BRIEF: Every line with "Feature" in it must be copied from the data.

DATA TO PROCESS START

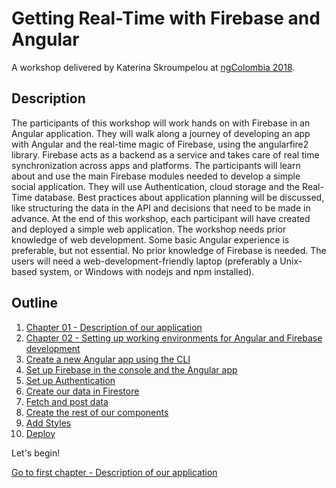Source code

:# Getting Real-Time with Firebase and Angular

A workshop delivered by Katerina Skroumpelou at [ngColombia 2018](https://www.ngcolombia.com/).

## Description

The participants of this workshop will work hands on with Firebase in an Angular application.
They will walk along a journey of developing an app with Angular and the real-time magic of Firebase, using the angularfire2 library.
Firebase acts as a backend as a service and takes care of real time synchronization across apps and platforms. The participants will learn about and use the main Firebase modules needed to develop a simple social application. They will use Authentication, cloud storage and the Real-Time database. Best practices about application planning will be discussed, like structuring the data in the API and decisions that need to be made in advance.
At the end of this workshop, each participant will have created and deployed a simple web application.
The workshop needs prior knowledge of web development. Some basic Angular experience is preferable, but not essential. No prior knowledge of Firebase is needed.
The users will need a web-development-friendly laptop (preferably a Unix-based system, or Windows with nodejs and npm installed).

## Outline

1. [Chapter 01 - Description of our application](Chapter_01.md)
2. [Chapter 02 - Setting up working environments for Angular and Firebase development](Chapter_02.md)
3. [Create a new Angular app using the CLI](Chapter_03.md)
4. [Set up Firebase in the console and the Angular app](Chapter_04.md)
5. [Set up Authentication](Chapter_05.md)
6. [Create our data in Firestore](Chapter_06.md)
7. [Fetch and post data](Chapter_07.md)
8. [Create the rest of our components](Chapter_08.md)
9. [Add Styles](Chapter_09.md)
10. [Deploy](Chapter_10.md)

Let's begin!

[Go to first chapter - Description of our application](Chapter_01.md)
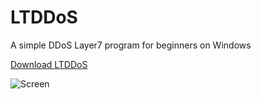 # LTDDoS
A simple DDoS Layer7 program for beginners on Windows

[Download LTDDoS](https://github.com/p1mpus/LTDDoS/releases)

![Screen](https://github.com/p1mpus/ltddos/assets/45327810/a1160caf-1cab-4b20-af66-8726ac43e5cf)
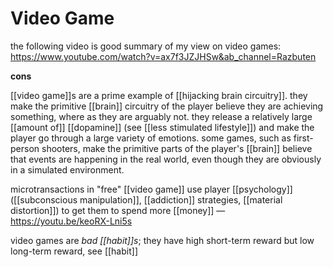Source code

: # Video Game

the following video is good summary of my view on video games: <https://www.youtube.com/watch?v=ax7f3JZJHSw&ab_channel=Razbuten>

**cons**

[[video game]]s are a prime example of [[hijacking brain circuitry]]. they make the primitive [[brain]] circuitry of the player believe they are achieving something, where as they are arguably not. they release a relatively large [[amount of]] [[dopamine]] (see [[less stimulated lifestyle]]) and make the player go through a large variety of emotions. some games, such as first-person shooters, make the primitive parts of the player's [[brain]] believe that events are happening in the real world, even though they are obviously in a simulated environment.

microtransactions in "free" [[video game]] use player [[psychology]] ([[subconscious manipulation]], [[addiction]] strategies, [[material distortion]]) to get them to spend more [[money]] &mdash; <https://youtu.be/keoRX-Lni5s>

video games are _bad [[habit]]s_; they have high short-term reward but low long-term reward, see [[habit]]
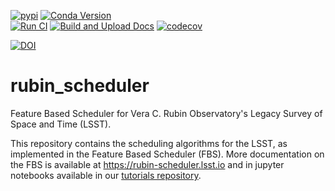 [![pypi](https://img.shields.io/pypi/v/rubin-scheduler.svg)](https://pypi.org/project/rubin-scheduler/)
 [![Conda Version](https://img.shields.io/conda/vn/conda-forge/rubin-scheduler.svg)](https://anaconda.org/conda-forge/rubin-scheduler) <br>
[![Run CI](https://github.com/lsst/rubin_scheduler/actions/workflows/test_and_build.yaml/badge.svg)](https://github.com/lsst/rubin_scheduler/actions/workflows/test_and_build.yaml)
[![Build and Upload Docs](https://github.com/lsst/rubin_scheduler/actions/workflows/build_docs.yaml/badge.svg)](https://github.com/lsst/rubin_scheduler/actions/workflows/build_docs.yaml)
[![codecov](https://codecov.io/gh/lsst/rubin_scheduler/branch/main/graph/badge.svg?token=2BUBL8R9RH)](https://codecov.io/gh/lsst/rubin_scheduler)


[![DOI](https://zenodo.org/badge/712606243.svg)](https://zenodo.org/doi/10.5281/zenodo.10076770)

# rubin_scheduler

Feature Based Scheduler for Vera C. Rubin Observatory's Legacy Survey of Space and Time (LSST).

This repository contains the scheduling algorithms for the LSST, as implemented in the Feature Based Scheduler (FBS). More documentation on the FBS is available at https://rubin-scheduler.lsst.io and in jupyter notebooks available in our [tutorials repository](https://github.com/lsst/rubin_sim_notebooks/tree/main/scheduler). 


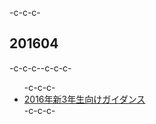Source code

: -c-c-c-<h2>201604</h2>-c-c-c--c-c-c-<ul>-c-c-c-	<li><a href="https://lab.ueda.asia/?presenpress=2016%e5%b9%b4%e5%ba%a6%e3%82%ac%e3%82%a4%e3%83%80%e3%83%b3%e3%82%b9" target="_blank">2016年新3年生向けガイダンス</a></li>-c-c-c-</ul>
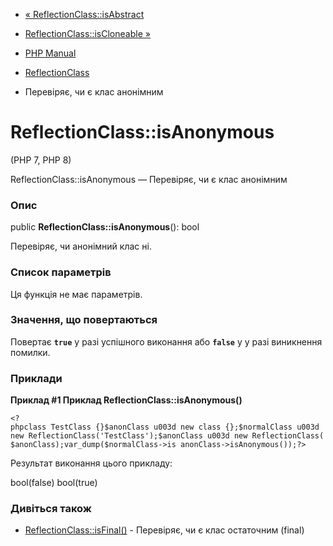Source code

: - [« ReflectionClass::isAbstract](reflectionclass.isabstract.md)
- [ReflectionClass::isCloneable »](reflectionclass.iscloneable.md)

- [PHP Manual](index.md)
- [ReflectionClass](class.reflectionclass.md)
- Перевіряє, чи є клас анонімним

# ReflectionClass::isAnonymous

(PHP 7, PHP 8)

ReflectionClass::isAnonymous — Перевіряє, чи є клас анонімним

### Опис

public **ReflectionClass::isAnonymous**(): bool

Перевіряє, чи анонімний клас ні.

### Список параметрів

Ця функція не має параметрів.

### Значення, що повертаються

Повертає **`true`** у разі успішного виконання або **`false`** у
у разі виникнення помилки.

### Приклади

**Приклад #1 Приклад **ReflectionClass::isAnonymous()****

` <?phpclass TestClass {}$anonClass u003d new class {};$normalClass u003d new ReflectionClass('TestClass');$anonClass u003d new ReflectionClass($anonClass);var_dump($normalClass->is anonClass->isAnonymous());?> `

Результат виконання цього прикладу:

bool(false)
bool(true)

### Дивіться також

- [ReflectionClass::isFinal()](reflectionclass.isfinal.md) -
Перевіряє, чи є клас остаточним (final)
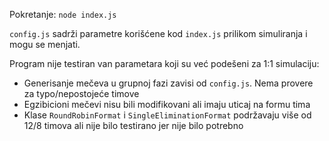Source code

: Pokretanje: `node index.js`

`config.js` sadrži parametre korišćene kod `index.js` prilikom simuliranja i mogu se menjati.

Program nije testiran van parametara koji su već podešeni za 1:1 simulaciju:
- Generisanje mečeva u grupnoj fazi zavisi od `config.js`. Nema provere za typo/nepostojeće timove
- Egzibicioni mečevi nisu bili modifikovani ali imaju uticaj na formu tima
- Klase `RoundRobinFormat` i `SingleEliminationFormat` podržavaju više od 12/8 timova ali nije bilo testirano jer nije bilo potrebno
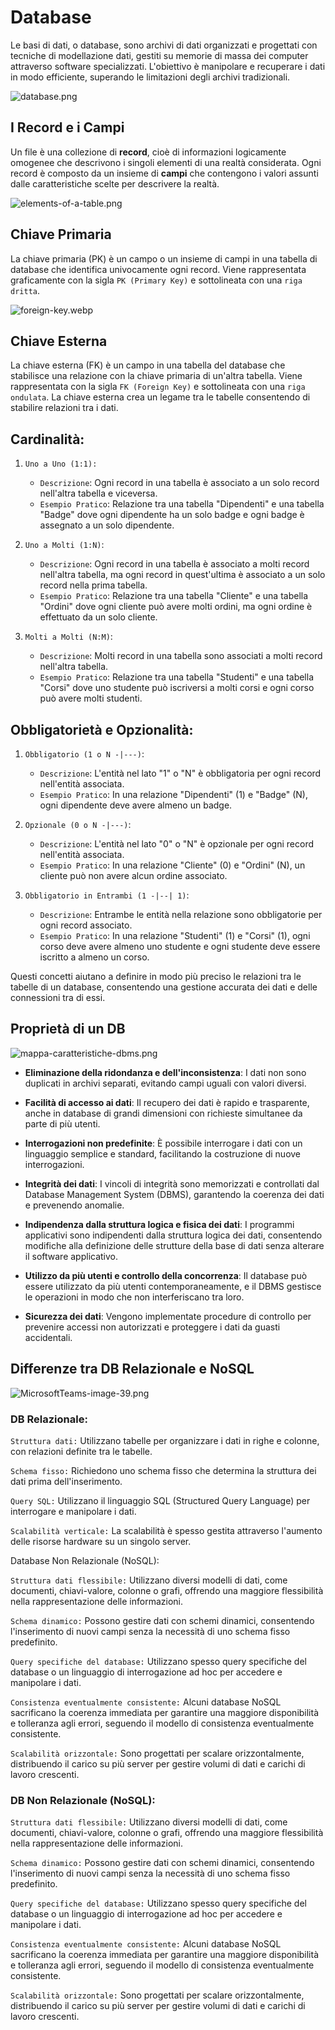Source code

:# Database

Le basi di dati, o database, sono archivi di dati organizzati e progettati con tecniche di modellazione dati, gestiti su memorie di massa dei computer attraverso software specializzati. L'obiettivo è manipolare e recuperare i dati in modo efficiente, superando le limitazioni degli archivi tradizionali.

![database.png](/database.png)


## I Record e i Campi

Un file è una collezione di **record**, cioè di informazioni logicamente omogenee che
descrivono i singoli elementi di una realtà considerata. Ogni record è composto da un insieme di **campi** che contengono i valori assunti dalle caratteristiche scelte per descrivere la realtà.

![elements-of-a-table.png](/elements-of-a-table.png)

## Chiave Primaria

La chiave primaria (PK) è un campo o un insieme di campi in una tabella di database che identifica univocamente ogni record. Viene rappresentata graficamente con la sigla `PK (Primary Key)` e sottolineata con una `riga dritta`.

![foreign-key.webp](/foreign-key.webp)


## Chiave Esterna

La chiave esterna (FK) è un campo in una tabella del database che stabilisce una relazione con la chiave primaria di un'altra tabella. Viene rappresentata con la sigla `FK (Foreign Key)` e sottolineata con una `riga ondulata`. La chiave esterna crea un legame tra le tabelle consentendo di stabilire relazioni tra i dati.


## Cardinalità:
1. `Uno a Uno (1:1):`

    - `Descrizione`: Ogni record in una tabella è associato a un solo record nell'altra tabella e viceversa.
    - `Esempio Pratico`: Relazione tra una tabella "Dipendenti" e una tabella "Badge" dove ogni dipendente ha un solo badge e ogni badge è assegnato a un solo dipendente.

2. `Uno a Molti (1:N)`:

    - `Descrizione`: Ogni record in una tabella è associato a molti record nell'altra tabella, ma ogni record in quest'ultima è associato a un solo record nella prima tabella.
    - `Esempio Pratico`: Relazione tra una tabella "Cliente" e una tabella "Ordini" dove ogni cliente può avere molti ordini, ma ogni ordine è effettuato da un solo cliente.

3. `Molti a Molti (N:M)`:

    - `Descrizione`: Molti record in una tabella sono associati a molti record nell'altra tabella.
    - `Esempio Pratico`: Relazione tra una tabella "Studenti" e una tabella "Corsi" dove uno studente può iscriversi a molti corsi e ogni corso può avere molti studenti.

## Obbligatorietà e Opzionalità:

1. `Obbligatorio (1 o N -|---)`:

    - `Descrizione`: L'entità nel lato "1" o "N" è obbligatoria per ogni record nell'entità associata.
    - `Esempio Pratico`: In una relazione "Dipendenti" (1) e "Badge" (N), ogni dipendente deve avere almeno un badge.

2. `Opzionale (0 o N -|---)`:

    - `Descrizione`: L'entità nel lato "0" o "N" è opzionale per ogni record nell'entità associata.
    - `Esempio Pratico`: In una relazione "Cliente" (0) e "Ordini" (N), un cliente può non avere alcun ordine associato.

3. `Obbligatorio in Entrambi (1 -|--| 1)`:

  	- `Descrizione`: Entrambe le entità nella relazione sono obbligatorie per ogni record associato.
    - `Esempio Pratico`: In una relazione "Studenti" (1) e "Corsi" (1), ogni corso deve avere almeno uno studente e ogni studente deve essere iscritto a almeno un corso.

Questi concetti aiutano a definire in modo più preciso le relazioni tra le tabelle di un database, consentendo una gestione accurata dei dati e delle connessioni tra di essi.

## Proprietà di un DB
![mappa-caratteristiche-dbms.png](/mappa-caratteristiche-dbms.png)

- **Eliminazione della ridondanza e dell'inconsistenza**: I dati non sono duplicati in archivi separati, evitando campi uguali con valori diversi.

- **Facilità di accesso ai dati**: Il recupero dei dati è rapido e trasparente, anche in database di grandi dimensioni con richieste simultanee da parte di più utenti.

- **Interrogazioni non predefinite**: È possibile interrogare i dati con un linguaggio semplice e standard, facilitando la costruzione di nuove interrogazioni.

- **Integrità dei dati**: I vincoli di integrità sono memorizzati e controllati dal Database Management System (DBMS), garantendo la coerenza dei dati e prevenendo anomalie.

- **Indipendenza dalla struttura logica e fisica dei dati**: I programmi applicativi sono indipendenti dalla struttura logica dei dati, consentendo modifiche alla definizione delle strutture della base di dati senza alterare il software applicativo.

- **Utilizzo da più utenti e controllo della concorrenza**: Il database può essere utilizzato da più utenti contemporaneamente, e il DBMS gestisce le operazioni in modo che non interferiscano tra loro.

- **Sicurezza dei dati**: Vengono implementate procedure di controllo per prevenire accessi non autorizzati e proteggere i dati da guasti accidentali.

## Differenze tra DB Relazionale e NoSQL
![MicrosoftTeams-image-39.png](/MicrosoftTeams-image-39.png)

### DB Relazionale:

`Struttura dati:` Utilizzano tabelle per organizzare i dati in righe e colonne, con relazioni definite tra le tabelle.

`Schema fisso:` Richiedono uno schema fisso che determina la struttura dei dati prima dell'inserimento.

`Query SQL:` Utilizzano il linguaggio SQL (Structured Query Language) per interrogare e manipolare i dati.

`Scalabilità verticale:` La scalabilità è spesso gestita attraverso l'aumento delle risorse hardware su un singolo server.

Database Non Relazionale (NoSQL):

`Struttura dati flessibile:` Utilizzano diversi modelli di dati, come documenti, chiavi-valore, colonne o grafi, offrendo una maggiore flessibilità nella rappresentazione delle informazioni.

`Schema dinamico:` Possono gestire dati con schemi dinamici, consentendo l'inserimento di nuovi campi senza la necessità di uno schema fisso predefinito.

`Query specifiche del database:` Utilizzano spesso query specifiche del database o un linguaggio di interrogazione ad hoc per accedere e manipolare i dati.

`Consistenza eventualmente consistente:` Alcuni database NoSQL sacrificano la coerenza immediata per garantire una maggiore disponibilità e tolleranza agli errori, seguendo il modello di consistenza eventualmente consistente.

`Scalabilità orizzontale:` Sono progettati per scalare orizzontalmente, distribuendo il carico su più server per gestire volumi di dati e carichi di lavoro crescenti.

### DB Non Relazionale (NoSQL):

`Struttura dati flessibile:` Utilizzano diversi modelli di dati, come documenti, chiavi-valore, colonne o grafi, offrendo una maggiore flessibilità nella rappresentazione delle informazioni.

`Schema dinamico:` Possono gestire dati con schemi dinamici, consentendo l'inserimento di nuovi campi senza la necessità di uno schema fisso predefinito.

`Query specifiche del database:` Utilizzano spesso query specifiche del database o un linguaggio di interrogazione ad hoc per accedere e manipolare i dati.

`Consistenza eventualmente consistente:` Alcuni database NoSQL sacrificano la coerenza immediata per garantire una maggiore disponibilità e tolleranza agli errori, seguendo il modello di consistenza eventualmente consistente.

`Scalabilità orizzontale:` Sono progettati per scalare orizzontalmente, distribuendo il carico su più server per gestire volumi di dati e carichi di lavoro crescenti.
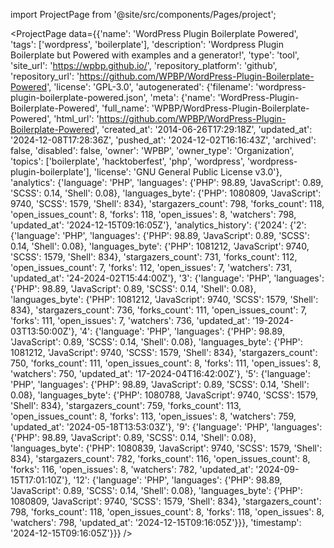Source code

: 
import ProjectPage from '@site/src/components/Pages/project';

<ProjectPage
    data={{'name': 'WordPress Plugin Boilerplate Powered', 'tags': ['wordpress', 'boilerplate'], 'description': 'Wordpress Plugin Boilerplate but Powered with examples and a generator!', 'type': 'tool', 'site_url': 'https://wpbp.github.io/', 'repository_platform': 'github', 'repository_url': 'https://github.com/WPBP/WordPress-Plugin-Boilerplate-Powered', 'license': 'GPL-3.0', 'autogenerated': {'filename': 'wordpress-plugin-boilerplate-powered.json', 'meta': {'name': 'WordPress-Plugin-Boilerplate-Powered', 'full_name': 'WPBP/WordPress-Plugin-Boilerplate-Powered', 'html_url': 'https://github.com/WPBP/WordPress-Plugin-Boilerplate-Powered', 'created_at': '2014-06-26T17:29:18Z', 'updated_at': '2024-12-08T17:28:36Z', 'pushed_at': '2024-12-02T16:16:43Z', 'archived': false, 'disabled': false, 'owner': 'WPBP', 'owner_type': 'Organization', 'topics': ['boilerplate', 'hacktoberfest', 'php', 'wordpress', 'wordpress-plugin-boilerplate'], 'license': 'GNU General Public License v3.0'}, 'analytics': {'language': 'PHP', 'languages': {'PHP': 98.89, 'JavaScript': 0.89, 'SCSS': 0.14, 'Shell': 0.08}, 'languages_byte': {'PHP': 1080809, 'JavaScript': 9740, 'SCSS': 1579, 'Shell': 834}, 'stargazers_count': 798, 'forks_count': 118, 'open_issues_count': 8, 'forks': 118, 'open_issues': 8, 'watchers': 798, 'updated_at': '2024-12-15T09:16:05Z'}, 'analytics_history': {'2024': {'2': {'language': 'PHP', 'languages': {'PHP': 98.89, 'JavaScript': 0.89, 'SCSS': 0.14, 'Shell': 0.08}, 'languages_byte': {'PHP': 1081212, 'JavaScript': 9740, 'SCSS': 1579, 'Shell': 834}, 'stargazers_count': 731, 'forks_count': 112, 'open_issues_count': 7, 'forks': 112, 'open_issues': 7, 'watchers': 731, 'updated_at': '24-2024-02T15:44:00Z'}, '3': {'language': 'PHP', 'languages': {'PHP': 98.89, 'JavaScript': 0.89, 'SCSS': 0.14, 'Shell': 0.08}, 'languages_byte': {'PHP': 1081212, 'JavaScript': 9740, 'SCSS': 1579, 'Shell': 834}, 'stargazers_count': 736, 'forks_count': 111, 'open_issues_count': 7, 'forks': 111, 'open_issues': 7, 'watchers': 736, 'updated_at': '19-2024-03T13:50:00Z'}, '4': {'language': 'PHP', 'languages': {'PHP': 98.89, 'JavaScript': 0.89, 'SCSS': 0.14, 'Shell': 0.08}, 'languages_byte': {'PHP': 1081212, 'JavaScript': 9740, 'SCSS': 1579, 'Shell': 834}, 'stargazers_count': 750, 'forks_count': 111, 'open_issues_count': 8, 'forks': 111, 'open_issues': 8, 'watchers': 750, 'updated_at': '17-2024-04T16:42:00Z'}, '5': {'language': 'PHP', 'languages': {'PHP': 98.89, 'JavaScript': 0.89, 'SCSS': 0.14, 'Shell': 0.08}, 'languages_byte': {'PHP': 1080788, 'JavaScript': 9740, 'SCSS': 1579, 'Shell': 834}, 'stargazers_count': 759, 'forks_count': 113, 'open_issues_count': 8, 'forks': 113, 'open_issues': 8, 'watchers': 759, 'updated_at': '2024-05-18T13:53:03Z'}, '9': {'language': 'PHP', 'languages': {'PHP': 98.89, 'JavaScript': 0.89, 'SCSS': 0.14, 'Shell': 0.08}, 'languages_byte': {'PHP': 1080839, 'JavaScript': 9740, 'SCSS': 1579, 'Shell': 834}, 'stargazers_count': 782, 'forks_count': 116, 'open_issues_count': 8, 'forks': 116, 'open_issues': 8, 'watchers': 782, 'updated_at': '2024-09-15T17:01:10Z'}, '12': {'language': 'PHP', 'languages': {'PHP': 98.89, 'JavaScript': 0.89, 'SCSS': 0.14, 'Shell': 0.08}, 'languages_byte': {'PHP': 1080809, 'JavaScript': 9740, 'SCSS': 1579, 'Shell': 834}, 'stargazers_count': 798, 'forks_count': 118, 'open_issues_count': 8, 'forks': 118, 'open_issues': 8, 'watchers': 798, 'updated_at': '2024-12-15T09:16:05Z'}}}, 'timestamp': '2024-12-15T09:16:05Z'}}}
/>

DATA TO PROCESS END

ANSWER SECTION:
Feature Based Scheduler for Vera C. Rubin Observatory's Legacy Survey of Space and Time (LSST).
This repository contains the scheduling algorithms for the LSST, as implemented in the Feature Based Scheduler (FBS). More documentation on the FBS is available at https://rubin-scheduler.lsst.io and in jupyter notebooks available in our [tutorials repository](https://github.com/lsst/rubin_sim_notebooks/tree/main/scheduler). 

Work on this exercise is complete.